The exhibition features more than fifty paintings, drawings and watercolors, prints, and books, a beautiful selection of which are on loan from the Yale Center for British Art and the Chapin Library at Williams College. The works in the show are primarily drawn from the Clark’s Manton Collection of British Art, created by Sir Edwin Manton and given to the Clark by the Manton Art Foundation in 2007. This transformative gift included more than 250 oil paintings, sketches, works on paper, and prints, making the Clark a center for the study of nineteenth-century British Art.
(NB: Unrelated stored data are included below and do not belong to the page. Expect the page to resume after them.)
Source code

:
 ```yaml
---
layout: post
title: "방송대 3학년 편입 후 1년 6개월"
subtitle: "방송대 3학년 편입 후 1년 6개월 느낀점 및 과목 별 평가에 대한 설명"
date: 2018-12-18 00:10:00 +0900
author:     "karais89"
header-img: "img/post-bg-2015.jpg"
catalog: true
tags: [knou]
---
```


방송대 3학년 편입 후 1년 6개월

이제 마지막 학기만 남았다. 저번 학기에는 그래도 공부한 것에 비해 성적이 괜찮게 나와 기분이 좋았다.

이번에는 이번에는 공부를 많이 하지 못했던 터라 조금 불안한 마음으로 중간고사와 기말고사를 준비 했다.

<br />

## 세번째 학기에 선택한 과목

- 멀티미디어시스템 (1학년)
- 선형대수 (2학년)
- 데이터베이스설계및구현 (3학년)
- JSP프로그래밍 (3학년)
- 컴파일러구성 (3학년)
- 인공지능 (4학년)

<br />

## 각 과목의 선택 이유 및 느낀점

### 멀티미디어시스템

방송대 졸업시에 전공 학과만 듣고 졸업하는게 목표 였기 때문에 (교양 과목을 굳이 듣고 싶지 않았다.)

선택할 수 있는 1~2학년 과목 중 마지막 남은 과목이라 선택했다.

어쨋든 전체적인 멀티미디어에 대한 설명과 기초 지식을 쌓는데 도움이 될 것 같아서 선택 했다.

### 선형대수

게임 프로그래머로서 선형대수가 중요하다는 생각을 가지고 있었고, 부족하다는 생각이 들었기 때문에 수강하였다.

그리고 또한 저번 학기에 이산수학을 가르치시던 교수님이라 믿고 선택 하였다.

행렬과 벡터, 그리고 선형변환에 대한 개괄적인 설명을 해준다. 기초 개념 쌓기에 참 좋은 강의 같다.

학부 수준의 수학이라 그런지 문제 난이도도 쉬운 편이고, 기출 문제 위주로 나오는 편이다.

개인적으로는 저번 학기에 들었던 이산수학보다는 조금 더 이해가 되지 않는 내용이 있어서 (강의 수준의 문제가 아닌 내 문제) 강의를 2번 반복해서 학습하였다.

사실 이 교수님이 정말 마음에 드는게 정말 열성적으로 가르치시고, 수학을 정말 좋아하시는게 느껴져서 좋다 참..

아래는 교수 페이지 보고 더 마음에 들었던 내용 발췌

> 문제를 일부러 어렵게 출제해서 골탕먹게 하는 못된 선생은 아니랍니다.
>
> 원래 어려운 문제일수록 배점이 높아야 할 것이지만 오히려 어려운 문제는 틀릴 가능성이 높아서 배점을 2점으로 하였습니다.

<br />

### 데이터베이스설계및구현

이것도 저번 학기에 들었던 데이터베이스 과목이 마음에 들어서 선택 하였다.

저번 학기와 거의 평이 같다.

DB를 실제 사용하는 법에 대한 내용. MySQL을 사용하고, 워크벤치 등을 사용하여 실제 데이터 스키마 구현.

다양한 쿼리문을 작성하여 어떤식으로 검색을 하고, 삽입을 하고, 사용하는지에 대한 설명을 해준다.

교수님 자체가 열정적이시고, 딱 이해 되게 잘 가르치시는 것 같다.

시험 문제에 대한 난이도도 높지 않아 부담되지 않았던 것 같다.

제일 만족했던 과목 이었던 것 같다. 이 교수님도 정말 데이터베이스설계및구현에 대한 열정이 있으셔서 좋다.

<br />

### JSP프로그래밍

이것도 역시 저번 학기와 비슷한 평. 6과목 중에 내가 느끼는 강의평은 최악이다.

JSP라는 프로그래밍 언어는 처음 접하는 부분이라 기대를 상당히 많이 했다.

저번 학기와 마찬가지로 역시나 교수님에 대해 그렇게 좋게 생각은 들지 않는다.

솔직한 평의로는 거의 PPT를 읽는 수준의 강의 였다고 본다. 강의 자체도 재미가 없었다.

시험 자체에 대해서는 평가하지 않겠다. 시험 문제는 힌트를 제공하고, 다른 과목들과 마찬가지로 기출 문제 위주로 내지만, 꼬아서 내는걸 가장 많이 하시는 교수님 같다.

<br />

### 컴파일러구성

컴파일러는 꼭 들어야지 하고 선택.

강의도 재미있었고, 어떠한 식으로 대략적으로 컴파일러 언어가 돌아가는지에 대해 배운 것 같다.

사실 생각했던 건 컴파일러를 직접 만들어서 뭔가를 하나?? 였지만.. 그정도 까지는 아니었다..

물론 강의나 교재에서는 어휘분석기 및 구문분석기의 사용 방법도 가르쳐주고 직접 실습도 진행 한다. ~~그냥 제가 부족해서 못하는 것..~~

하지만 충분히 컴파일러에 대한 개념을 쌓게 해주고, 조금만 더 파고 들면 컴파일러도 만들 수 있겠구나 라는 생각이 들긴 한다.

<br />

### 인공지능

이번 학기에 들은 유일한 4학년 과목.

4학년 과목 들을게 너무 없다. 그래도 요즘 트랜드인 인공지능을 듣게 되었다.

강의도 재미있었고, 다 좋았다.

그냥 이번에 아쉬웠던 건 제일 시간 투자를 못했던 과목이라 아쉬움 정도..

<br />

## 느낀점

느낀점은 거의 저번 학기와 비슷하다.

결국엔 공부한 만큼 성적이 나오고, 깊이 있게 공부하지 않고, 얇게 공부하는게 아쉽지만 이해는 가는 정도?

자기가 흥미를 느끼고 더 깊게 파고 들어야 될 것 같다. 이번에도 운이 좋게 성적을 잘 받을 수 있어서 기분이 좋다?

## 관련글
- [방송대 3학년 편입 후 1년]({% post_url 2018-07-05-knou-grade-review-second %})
“One of the real joys of visiting the Clark is the opportunity to consider magnificent landscapes in our galleries while surrounded by the natural beauty of our own campus,” said Olivier Meslay, the Hardymon Director of the Clark. “The Manton collection is so special to us because it is a rich resource that continues to inspire our curators to consider these works through a myriad of lenses. With this exhibition we will look at landscapes in a different context—and we’re particularly excited because this concept provides a perfect opportunity to present several works that have never been shown at the Clark, while many others are rarely on view due to their delicate nature.”
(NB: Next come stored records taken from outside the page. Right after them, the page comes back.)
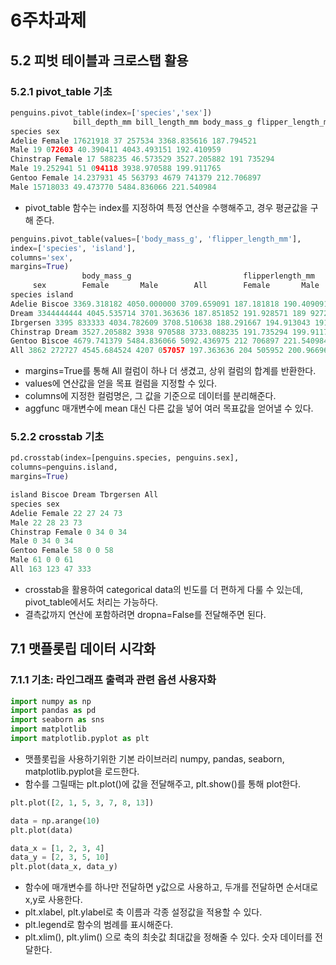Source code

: # 6주차과제
## 5.2 피벗 테이블과 크로스탭 활용
### 5.2.1 pivot_table 기초
```python
penguins.pivot_table(index=['species','sex'])
              bill_depth_mm bill_length_mm body_mass_g flipper_length_mm
species sex
Adelie Female 17621918 37 257534 3368.835616 187.794521
Male 19 072603 40.390411 4043.493151 192.410959
Chinstrap Female 17 588235 46.573529 3527.205882 191 735294
Male 19.252941 51 094118 3938.970588 199.911765
Gentoo Female 14.237931 45 563793 4679 741379 212.706897
Male 15718033 49.473770 5484.836066 221.540984
```
- pivot_table 함수는 index를 지정하여 특정 연산을 수행해주고,  경우 평균값을 구해 준다.

```python
penguins.pivot_table(values=['body_mass_g', 'flipper_length_mm'],
index=['species', 'island'],
columns='sex',
margins=True)
                body_mass_g                         flipperlength_mm
     sex        Female       Male        All        Female       Male     All
species island
Adelie Biscoe 3369.318182 4050.000000 3709.659091 187.181818 190.409091 188.795455
Dream 3344444444 4045.535714 3701.363636 187.851852 191.928571 189 927273
Ibrgersen 3395 833333 4034.782609 3708.510638 188.291667 194.913043 191.531915
Chinstrap Dream 3527.205882 3938 970588 3733.088235 191.735294 199.911765 195.823529
Gentoo Biscoe 4679.741379 5484.836066 5092.436975 212 706897 221.540984 217.235294
All 3862 272727 4545.684524 4207 057057 197.363636 204 505952 200.966967
```
- margins=True를 통해 All 컬럼이 하나 더 생겼고, 상위 컬럼의 합계를 반환한다.
- values에 연산값을 얻을 목표 컬럼을 지정할 수 있다.
- columns에 지정한 컬럼명은, 그 값을 기준으로 데이터를 분리해준다.
- aggfunc 매개변수에 mean 대신 다른 값을 넣어 여러 목표값을 얻어낼 수 있다.

### 5.2.2 crosstab 기초

```python
pd.crosstab(index=[penguins.species, penguins.sex],
columns=penguins.island,
margins=True)

island Biscoe Dream Tbrgersen All
species sex
Adelie Female 22 27 24 73
Male 22 28 23 73
Chinstrap Female 0 34 0 34
Male 0 34 0 34
Gentoo Female 58 0 0 58
Male 61 0 0 61
All 163 123 47 333
```

- crosstab을 활용하여 categorical data의 빈도를 더 편하게 다룰 수 있는데, pivot_table에서도 처리는 가능하다.
- 결측값까지 연산에 포함하려면 dropna=False를 전달해주면 된다.

## 7.1 맷플롯립 데이터 시각화
### 7.1.1 기초: 라인그래프 출력과 관련 옵션 사용자화
```python
import numpy as np
import pandas as pd
import seaborn as sns
import matplotlib
import matplotlib.pyplot as plt
```
- 맷플롯립을 사용하기위한 기본 라이브러리 numpy, pandas, seaborn, matplotlib.pyplot을 로드한다.
- 함수를 그릴때는 plt.plot()에 값을 전달해주고, plt.show()를 통해 plot한다.

```python
plt.plot([2, 1, 5, 3, 7, 8, 13])

data = np.arange(10)
plt.plot(data)

data_x = [1, 2, 3, 4]
data_y = [2, 3, 5, 10]
plt.plot(data_x, data_y)
```
- 함수에 매개변수를 하나만 전달하면 y값으로 사용하고, 두개를 전달하면 순서대로 x,y로 사용한다.
- plt.xlabel, plt.ylabel로 축 이름과 각종 설정값을 적용할 수 있다.
- plt.legend로 함수의 범례를 표시해준다.
- plt.xlim(), plt.ylim() 으로 축의 최솟값 최대값을 정해줄 수 있다. 숫자 데이터를 전달한다.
Alexis Goodin, the Clark’s Curatorial Research Associate, organized the exhibition. “It’s easy to overlook the people depicted in the landscapes of Turner and Constable,” said Goodin. “Often these artists’ figures are small, quickly painted, and sometimes not anatomically correct—qualities that might make them seem less relevant to a breathtaking landscape view. When one begins identifying the people within landscapes and their actions, however, these figures can reveal social and political concerns of the time as well as the artists’ interests and connections to the places depicted. We hope this exhibition opens up a new understanding of these works for our visitors and deepens their appreciation for two of the most revered landscape painters of the nineteenth century.”

The exhibition considers a variety of elements presented in landscapes by both Turner and Constable and creates a framework for appreciating the ways in which these figures lend added meaning to the works. They include:

The Observed Landscape

Turner and Constable created a wide range of landscapes and seascapes throughout their careers. They often depicted familiar places that shed light on the personal histories of the artists. Figures incorporated into these landscapes were important to the picture’s narrative and not merely a measure of scale.
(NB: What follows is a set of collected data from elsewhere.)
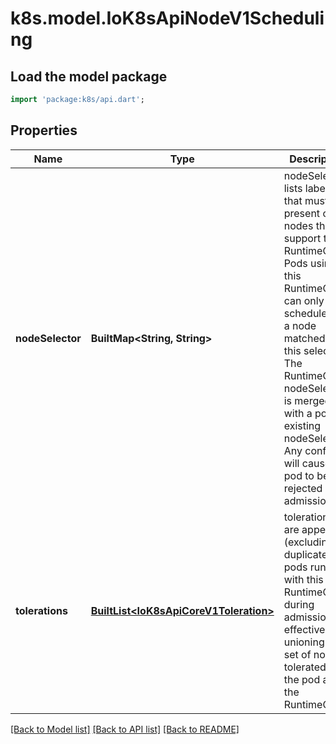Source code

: # k8s.model.IoK8sApiNodeV1Scheduling

## Load the model package
```dart
import 'package:k8s/api.dart';
```

## Properties
Name | Type | Description | Notes
------------ | ------------- | ------------- | -------------
**nodeSelector** | **BuiltMap&lt;String, String&gt;** | nodeSelector lists labels that must be present on nodes that support this RuntimeClass. Pods using this RuntimeClass can only be scheduled to a node matched by this selector. The RuntimeClass nodeSelector is merged with a pod's existing nodeSelector. Any conflicts will cause the pod to be rejected in admission. | [optional] 
**tolerations** | [**BuiltList&lt;IoK8sApiCoreV1Toleration&gt;**](IoK8sApiCoreV1Toleration.md) | tolerations are appended (excluding duplicates) to pods running with this RuntimeClass during admission, effectively unioning the set of nodes tolerated by the pod and the RuntimeClass. | [optional] 

[[Back to Model list]](../README.md#documentation-for-models) [[Back to API list]](../README.md#documentation-for-api-endpoints) [[Back to README]](../README.md)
Constable, having spent his honeymoon in the seaside village of Osmington, recorded this place of personal importance.

Image result

Osmington Bay (1816) reveals nature’s grandeur on an intimate scale. The figures—including a fisherman mending a net, a shepherd, and a mother with her child—show the beach as a place of both work and leisure.



In the painting Osmington Village (1816–17, Yale Center for British Art), smoke billows from the chimney of the vicarage while people make their way by cart or foot along the village lane, conveying both domestic comfort and productivity within the landscape.

Laborers in the Landscape

Laborers—ploughmen, shepherds, laundresses, fishermen, sailors—populate many of Constable’s and Turner’s landscapes and seascapes. The workers’ presence animates the natural world and underscores the potential abundance of the land or sea. Contemporary accounts reveal difficult working conditions and the extreme poverty of agricultural workers, conditions often not apparent in the artists’ portrayals. The laborers’ presence invites the observer to consider how the environment shaped them, and how they influenced their surroundings. The ways in which Turner and Constable rendered laborers within their landscapes may also shed light on how they viewed the workers.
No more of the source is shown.